Nothing in the data may be altered, so output all of it exactly.

* _INPUT FOR THIS TASK_
▽
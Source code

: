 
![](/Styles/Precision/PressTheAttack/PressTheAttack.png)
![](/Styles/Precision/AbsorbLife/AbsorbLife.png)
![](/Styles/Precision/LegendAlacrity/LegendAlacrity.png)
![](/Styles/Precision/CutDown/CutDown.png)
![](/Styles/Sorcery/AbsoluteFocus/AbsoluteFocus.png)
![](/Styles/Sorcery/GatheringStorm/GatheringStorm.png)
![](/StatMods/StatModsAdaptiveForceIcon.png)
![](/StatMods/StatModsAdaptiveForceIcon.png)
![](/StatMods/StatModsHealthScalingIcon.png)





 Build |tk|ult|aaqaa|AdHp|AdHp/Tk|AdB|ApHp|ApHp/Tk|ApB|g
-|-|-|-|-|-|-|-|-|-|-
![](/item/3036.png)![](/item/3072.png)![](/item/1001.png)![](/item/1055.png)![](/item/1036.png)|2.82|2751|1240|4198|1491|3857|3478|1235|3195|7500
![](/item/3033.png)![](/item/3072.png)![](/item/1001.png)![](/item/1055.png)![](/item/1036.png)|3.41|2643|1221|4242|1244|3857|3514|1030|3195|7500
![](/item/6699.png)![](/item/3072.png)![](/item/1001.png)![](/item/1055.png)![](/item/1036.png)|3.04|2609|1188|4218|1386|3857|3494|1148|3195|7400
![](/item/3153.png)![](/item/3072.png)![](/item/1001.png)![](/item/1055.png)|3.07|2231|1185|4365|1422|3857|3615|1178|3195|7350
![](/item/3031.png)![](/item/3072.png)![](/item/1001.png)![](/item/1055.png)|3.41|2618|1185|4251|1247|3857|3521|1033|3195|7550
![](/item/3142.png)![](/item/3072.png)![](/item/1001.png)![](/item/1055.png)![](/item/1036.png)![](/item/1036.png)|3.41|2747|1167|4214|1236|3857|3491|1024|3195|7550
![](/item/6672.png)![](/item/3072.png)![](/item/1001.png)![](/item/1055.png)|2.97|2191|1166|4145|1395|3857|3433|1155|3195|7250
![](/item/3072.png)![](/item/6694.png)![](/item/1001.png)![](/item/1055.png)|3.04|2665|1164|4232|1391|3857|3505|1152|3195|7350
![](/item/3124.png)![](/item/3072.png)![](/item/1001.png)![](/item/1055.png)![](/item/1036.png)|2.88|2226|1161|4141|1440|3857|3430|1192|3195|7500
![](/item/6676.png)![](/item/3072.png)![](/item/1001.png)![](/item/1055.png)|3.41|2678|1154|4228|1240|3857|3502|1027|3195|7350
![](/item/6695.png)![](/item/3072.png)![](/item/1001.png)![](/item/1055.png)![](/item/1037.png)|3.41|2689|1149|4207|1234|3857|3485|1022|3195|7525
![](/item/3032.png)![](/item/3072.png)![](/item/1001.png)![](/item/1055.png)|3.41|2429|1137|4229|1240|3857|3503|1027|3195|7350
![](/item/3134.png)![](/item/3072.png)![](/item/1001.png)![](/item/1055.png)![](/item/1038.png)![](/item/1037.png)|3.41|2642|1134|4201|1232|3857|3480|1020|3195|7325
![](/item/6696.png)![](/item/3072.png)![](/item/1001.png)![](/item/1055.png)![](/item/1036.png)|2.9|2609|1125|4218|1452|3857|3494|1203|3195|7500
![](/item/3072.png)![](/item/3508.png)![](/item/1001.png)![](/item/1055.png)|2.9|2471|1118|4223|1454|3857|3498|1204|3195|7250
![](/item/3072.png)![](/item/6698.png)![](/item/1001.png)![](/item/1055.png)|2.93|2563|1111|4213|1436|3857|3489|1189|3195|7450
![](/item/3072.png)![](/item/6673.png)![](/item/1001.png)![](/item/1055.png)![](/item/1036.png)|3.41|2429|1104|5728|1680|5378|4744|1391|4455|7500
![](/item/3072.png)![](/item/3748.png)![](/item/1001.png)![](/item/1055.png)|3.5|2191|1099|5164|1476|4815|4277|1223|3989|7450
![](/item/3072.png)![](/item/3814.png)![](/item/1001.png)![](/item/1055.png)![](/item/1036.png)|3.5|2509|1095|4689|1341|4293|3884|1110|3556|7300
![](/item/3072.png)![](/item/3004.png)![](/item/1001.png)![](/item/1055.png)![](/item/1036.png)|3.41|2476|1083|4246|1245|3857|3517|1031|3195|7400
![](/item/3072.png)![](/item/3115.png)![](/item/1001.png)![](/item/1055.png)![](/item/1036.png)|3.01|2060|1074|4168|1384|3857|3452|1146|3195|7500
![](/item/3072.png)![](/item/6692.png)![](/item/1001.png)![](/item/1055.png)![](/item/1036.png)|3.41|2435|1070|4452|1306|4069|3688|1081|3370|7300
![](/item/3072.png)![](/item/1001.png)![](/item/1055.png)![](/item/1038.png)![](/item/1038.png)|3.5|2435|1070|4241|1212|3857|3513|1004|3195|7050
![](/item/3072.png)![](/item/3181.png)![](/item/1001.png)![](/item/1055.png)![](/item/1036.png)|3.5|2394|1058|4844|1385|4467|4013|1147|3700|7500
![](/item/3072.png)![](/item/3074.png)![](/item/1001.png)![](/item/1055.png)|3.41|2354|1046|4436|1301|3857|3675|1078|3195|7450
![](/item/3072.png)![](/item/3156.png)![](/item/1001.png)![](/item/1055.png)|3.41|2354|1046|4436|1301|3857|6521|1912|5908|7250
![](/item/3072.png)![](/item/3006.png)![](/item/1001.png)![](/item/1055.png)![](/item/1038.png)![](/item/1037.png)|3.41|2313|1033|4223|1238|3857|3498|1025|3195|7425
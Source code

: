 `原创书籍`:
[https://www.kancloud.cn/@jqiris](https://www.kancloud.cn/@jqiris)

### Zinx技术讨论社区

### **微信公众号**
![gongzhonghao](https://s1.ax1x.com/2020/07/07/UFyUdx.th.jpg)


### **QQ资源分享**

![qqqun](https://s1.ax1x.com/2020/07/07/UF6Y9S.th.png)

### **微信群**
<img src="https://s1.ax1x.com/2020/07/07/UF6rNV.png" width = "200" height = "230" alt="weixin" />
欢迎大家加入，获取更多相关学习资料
△
* _COMPLETED TASK_
Source code

: 
![](/Styles/Precision/PressTheAttack/PressTheAttack.png)
![](/Styles/Precision/AbsorbLife/AbsorbLife.png)
![](/Styles/Precision/LegendAlacrity/LegendAlacrity.png)
![](/Styles/Precision/CutDown/CutDown.png)
![](/Styles/Sorcery/AbsoluteFocus/AbsoluteFocus.png)
![](/Styles/Sorcery/GatheringStorm/GatheringStorm.png)
![](/StatMods/StatModsAdaptiveForceIcon.png)
![](/StatMods/StatModsAdaptiveForceIcon.png)
![](/StatMods/StatModsHealthScalingIcon.png)





 Build |tk|ult|aaqaa|AdHp|AdHp/Tk|AdB|ApHp|ApHp/Tk|ApB|g
-|-|-|-|-|-|-|-|-|-|-
![](/item/3036.png)![](/item/3072.png)![](/item/1001.png)![](/item/1055.png)![](/item/1036.png)|2.82|2751|1240|4198|1491|3857|3478|1235|3195|7500
![](/item/3033.png)![](/item/3072.png)![](/item/1001.png)![](/item/1055.png)![](/item/1036.png)|3.41|2643|1221|4242|1244|3857|3514|1030|3195|7500
![](/item/6699.png)![](/item/3072.png)![](/item/1001.png)![](/item/1055.png)![](/item/1036.png)|3.04|2609|1188|4218|1386|3857|3494|1148|3195|7400
![](/item/3153.png)![](/item/3072.png)![](/item/1001.png)![](/item/1055.png)|3.07|2231|1185|4365|1422|3857|3615|1178|3195|7350
![](/item/3031.png)![](/item/3072.png)![](/item/1001.png)![](/item/1055.png)|3.41|2618|1185|4251|1247|3857|3521|1033|3195|7550
![](/item/3142.png)![](/item/3072.png)![](/item/1001.png)![](/item/1055.png)![](/item/1036.png)![](/item/1036.png)|3.41|2747|1167|4214|1236|3857|3491|1024|3195|7550
![](/item/6672.png)![](/item/3072.png)![](/item/1001.png)![](/item/1055.png)|2.97|2191|1166|4145|1395|3857|3433|1155|3195|7250
![](/item/3072.png)![](/item/6694.png)![](/item/1001.png)![](/item/1055.png)|3.04|2665|1164|4232|1391|3857|3505|1152|3195|7350
![](/item/3124.png)![](/item/3072.png)![](/item/1001.png)![](/item/1055.png)![](/item/1036.png)|2.88|2226|1161|4141|1440|3857|3430|1192|3195|7500
![](/item/6676.png)![](/item/3072.png)![](/item/1001.png)![](/item/1055.png)|3.41|2678|1154|4228|1240|3857|3502|1027|3195|7350
![](/item/6695.png)![](/item/3072.png)![](/item/1001.png)![](/item/1055.png)![](/item/1037.png)|3.41|2689|1149|4207|1234|3857|3485|1022|3195|7525
![](/item/3032.png)![](/item/3072.png)![](/item/1001.png)![](/item/1055.png)|3.41|2429|1137|4229|1240|3857|3503|1027|3195|7350
![](/item/3134.png)![](/item/3072.png)![](/item/1001.png)![](/item/1055.png)![](/item/1038.png)![](/item/1037.png)|3.41|2642|1134|4201|1232|3857|3480|1020|3195|7325
![](/item/6696.png)![](/item/3072.png)![](/item/1001.png)![](/item/1055.png)![](/item/1036.png)|2.9|2609|1125|4218|1452|3857|3494|1203|3195|7500
![](/item/3072.png)![](/item/3508.png)![](/item/1001.png)![](/item/1055.png)|2.9|2471|1118|4223|1454|3857|3498|1204|3195|7250
![](/item/3072.png)![](/item/6698.png)![](/item/1001.png)![](/item/1055.png)|2.93|2563|1111|4213|1436|3857|3489|1189|3195|7450
![](/item/3072.png)![](/item/6673.png)![](/item/1001.png)![](/item/1055.png)![](/item/1036.png)|3.41|2429|1104|5728|1680|5378|4744|1391|4455|7500
![](/item/3072.png)![](/item/3748.png)![](/item/1001.png)![](/item/1055.png)|3.5|2191|1099|5164|1476|4815|4277|1223|3989|7450
![](/item/3072.png)![](/item/3814.png)![](/item/1001.png)![](/item/1055.png)![](/item/1036.png)|3.5|2509|1095|4689|1341|4293|3884|1110|3556|7300
![](/item/3072.png)![](/item/3004.png)![](/item/1001.png)![](/item/1055.png)![](/item/1036.png)|3.41|2476|1083|4246|1245|3857|3517|1031|3195|7400
![](/item/3072.png)![](/item/3115.png)![](/item/1001.png)![](/item/1055.png)![](/item/1036.png)|3.01|2060|1074|4168|1384|3857|3452|1146|3195|7500
![](/item/3072.png)![](/item/6692.png)![](/item/1001.png)![](/item/1055.png)![](/item/1036.png)|3.41|2435|1070|4452|1306|4069|3688|1081|3370|7300
![](/item/3072.png)![](/item/1001.png)![](/item/1055.png)![](/item/1038.png)![](/item/1038.png)|3.5|2435|1070|4241|1212|3857|3513|1004|3195|7050
![](/item/3072.png)![](/item/3181.png)![](/item/1001.png)![](/item/1055.png)![](/item/1036.png)|3.5|2394|1058|4844|1385|4467|4013|1147|3700|7500
![](/item/3072.png)![](/item/3074.png)![](/item/1001.png)![](/item/1055.png)|3.41|2354|1046|4436|1301|3857|3675|1078|3195|7450
![](/item/3072.png)![](/item/3156.png)![](/item/1001.png)![](/item/1055.png)|3.41|2354|1046|4436|1301|3857|6521|1912|5908|7250
![](/item/3072.png)![](/item/3006.png)![](/item/1001.png)![](/item/1055.png)![](/item/1038.png)![](/item/1037.png)|3.41|2313|1033|4223|1238|3857|3498|1025|3195|7425
Source code

: `原创书籍`:
[https://www.kancloud.cn/@jqiris](https://www.kancloud.cn/@jqiris)

### Zinx技术讨论社区

### **微信公众号**
![gongzhonghao](https://s1.ax1x.com/2020/07/07/UFyUdx.th.jpg)


### **QQ资源分享**

![qqqun](https://s1.ax1x.com/2020/07/07/UF6Y9S.th.png)

### **微信群**
<img src="https://s1.ax1x.com/2020/07/07/UF6rNV.png" width = "200" height = "230" alt="weixin" />
欢迎大家加入，获取更多相关学习资料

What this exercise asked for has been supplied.